First, Williams said he met Kristina Moon, the widow of Islip firefighter Billy Moon who died two years ago when he fell Dec. 12, 2022 in his Brooklyn firehouse while preparing for a training exercise. Williams said she helped him learn about the organ procurement process through her foundation and how to search for a match.
Then in May, the family of firefighter Thomas Hoey, 67, said they wanted to donate the 42-year veteran firefighter’s organs after he died from a brain hemorrhage. The family designated Williams as a direct recipient, but it wasn’t a match.
Even though they didn’t match, Williams said the intended donation helped match him with a new kidney from another still-anonymous donor just days later. Hoey’s organ went to another recipient on the transplant waiting list.
"It’s a very humbling and emotional thing," Williams said Friday at FDNY Ladder Company 112 in Brooklyn. "I’m trying not to cry, but It was quite an amazing chain of events."
He met with Hoey’s family Friday for the first time at Hoey’s former firehouse in Bushwick, including Hoey’s wife, twin daughters and his son, who is also a firefighter.
Hoey’s daughter Shana Ehrhardt, 39, of Little Neck, said the organ donation helped save Williams’ life and one other recipient they do not know. She said it also allowed her family to move past the grief of losing their father and celebrate him both as a firefighter and an organ donor.

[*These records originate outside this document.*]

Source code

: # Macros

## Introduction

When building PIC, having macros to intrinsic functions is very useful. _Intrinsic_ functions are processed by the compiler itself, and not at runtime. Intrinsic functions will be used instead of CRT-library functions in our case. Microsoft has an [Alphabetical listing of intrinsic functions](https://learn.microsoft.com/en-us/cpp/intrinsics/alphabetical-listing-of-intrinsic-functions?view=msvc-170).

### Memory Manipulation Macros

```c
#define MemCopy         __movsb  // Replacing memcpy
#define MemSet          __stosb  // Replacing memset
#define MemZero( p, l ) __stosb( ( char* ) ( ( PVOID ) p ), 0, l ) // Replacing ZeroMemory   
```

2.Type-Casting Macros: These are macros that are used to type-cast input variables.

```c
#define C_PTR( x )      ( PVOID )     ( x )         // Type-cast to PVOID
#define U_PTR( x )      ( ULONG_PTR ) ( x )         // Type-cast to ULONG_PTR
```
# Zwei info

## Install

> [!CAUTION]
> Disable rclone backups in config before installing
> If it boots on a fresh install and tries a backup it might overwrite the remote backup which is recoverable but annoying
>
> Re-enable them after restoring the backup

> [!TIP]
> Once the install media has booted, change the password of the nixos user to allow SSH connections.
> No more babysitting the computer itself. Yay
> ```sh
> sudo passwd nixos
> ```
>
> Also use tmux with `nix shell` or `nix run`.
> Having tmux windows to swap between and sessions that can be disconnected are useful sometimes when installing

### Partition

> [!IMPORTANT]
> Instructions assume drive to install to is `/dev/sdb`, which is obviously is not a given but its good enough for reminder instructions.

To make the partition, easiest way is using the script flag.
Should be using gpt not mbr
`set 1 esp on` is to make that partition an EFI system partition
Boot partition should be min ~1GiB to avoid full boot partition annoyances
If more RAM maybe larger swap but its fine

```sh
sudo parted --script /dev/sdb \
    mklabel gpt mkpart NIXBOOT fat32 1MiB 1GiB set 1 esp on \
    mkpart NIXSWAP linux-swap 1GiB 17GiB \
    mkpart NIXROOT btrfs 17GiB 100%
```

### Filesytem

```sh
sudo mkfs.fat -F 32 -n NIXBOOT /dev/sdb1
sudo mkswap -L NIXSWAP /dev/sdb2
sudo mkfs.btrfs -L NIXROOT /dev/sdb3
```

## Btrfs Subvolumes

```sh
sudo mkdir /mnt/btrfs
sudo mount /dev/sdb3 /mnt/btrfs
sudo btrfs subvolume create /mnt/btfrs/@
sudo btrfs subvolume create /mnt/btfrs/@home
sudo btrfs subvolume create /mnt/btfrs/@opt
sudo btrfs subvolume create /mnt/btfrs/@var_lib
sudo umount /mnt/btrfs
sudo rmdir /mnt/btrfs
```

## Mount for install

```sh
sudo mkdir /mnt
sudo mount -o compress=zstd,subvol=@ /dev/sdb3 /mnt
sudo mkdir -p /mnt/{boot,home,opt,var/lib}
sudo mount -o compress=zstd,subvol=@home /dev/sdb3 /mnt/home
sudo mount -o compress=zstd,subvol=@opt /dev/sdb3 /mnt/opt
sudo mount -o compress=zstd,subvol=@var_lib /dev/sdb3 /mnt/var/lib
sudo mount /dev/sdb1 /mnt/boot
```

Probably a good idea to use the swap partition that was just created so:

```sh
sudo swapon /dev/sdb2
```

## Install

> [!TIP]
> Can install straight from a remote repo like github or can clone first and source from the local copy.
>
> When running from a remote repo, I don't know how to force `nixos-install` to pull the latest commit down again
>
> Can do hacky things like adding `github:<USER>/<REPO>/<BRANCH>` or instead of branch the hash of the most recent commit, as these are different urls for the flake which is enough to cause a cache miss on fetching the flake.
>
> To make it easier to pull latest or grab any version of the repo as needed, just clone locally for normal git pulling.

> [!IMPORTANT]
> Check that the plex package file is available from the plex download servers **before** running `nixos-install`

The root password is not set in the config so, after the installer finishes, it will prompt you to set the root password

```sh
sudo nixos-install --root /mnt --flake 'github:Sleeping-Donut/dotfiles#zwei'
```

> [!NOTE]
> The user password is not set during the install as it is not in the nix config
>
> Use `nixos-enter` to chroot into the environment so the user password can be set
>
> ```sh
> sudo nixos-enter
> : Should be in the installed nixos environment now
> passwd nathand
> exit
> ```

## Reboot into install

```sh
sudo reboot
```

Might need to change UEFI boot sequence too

"I love the fact that my dad was able to do that, not only for him, but a fireman that he dedicated his life to," Ehrhardt said. "And it allows us to constantly live all these moments leading up to this ... We're living on, it's like we're able to be present with him constantly through this first year of him being gone."
Faced with needing a new kidney, Williams said he didn’t know where to begin and asked his fellow firefighters for help.
Williams asked his former chief, Joseph Cunningham, how to find a donor. He then discovered the Billy Moon Foundation, the nonprofit started last year to raise awareness of the organ donation process.
"I said I need a kidney, and he said to me, ‘what are you doing about it?’" Williams said. "I asked, how do you do it? Who do you ask? He said to me, ‘If you don't ask for help, you’re not going to get it.’ So, I decided right then and there to do something about it and I looked up the Billy Moon Foundation."
Kristina Moon met Williams at a fundraiser for the foundation in May at Mulcahy's in Wantagh and also learned of Hoey’s story three weeks later.
Moon started the foundation in her husband’s memory following his death and when he donated organs to save the lives of five people, including two 9/11 first responders from Long Island.
Moon said fire department officials asked about the process of organ donations, including finding a donation for Williams through hospital staff and LiveOnNY, the state nonprofit that helps facilitate donations through the federal organ transplant list.
Moon said she hopes the foundation increases awareness about organ donations and how they can save lives. Last year, she and her children met the recipient of her husband’s heart, including listening to his heartbeat now belonging to Richard Grehl, 64, of Suffern. They also saved a recording of his heartbeat in a teddy bear.
"It's a miracle that it’s another firefighter, but I don't think it's just about the firefighter," Moon said. "I think it's just about the fact of helping somebody else to have a second chance of life with a healthy new organ. Being a part of that community definitely helps people get their message out, but really it just comes down to wanting to make sure another person is being saved."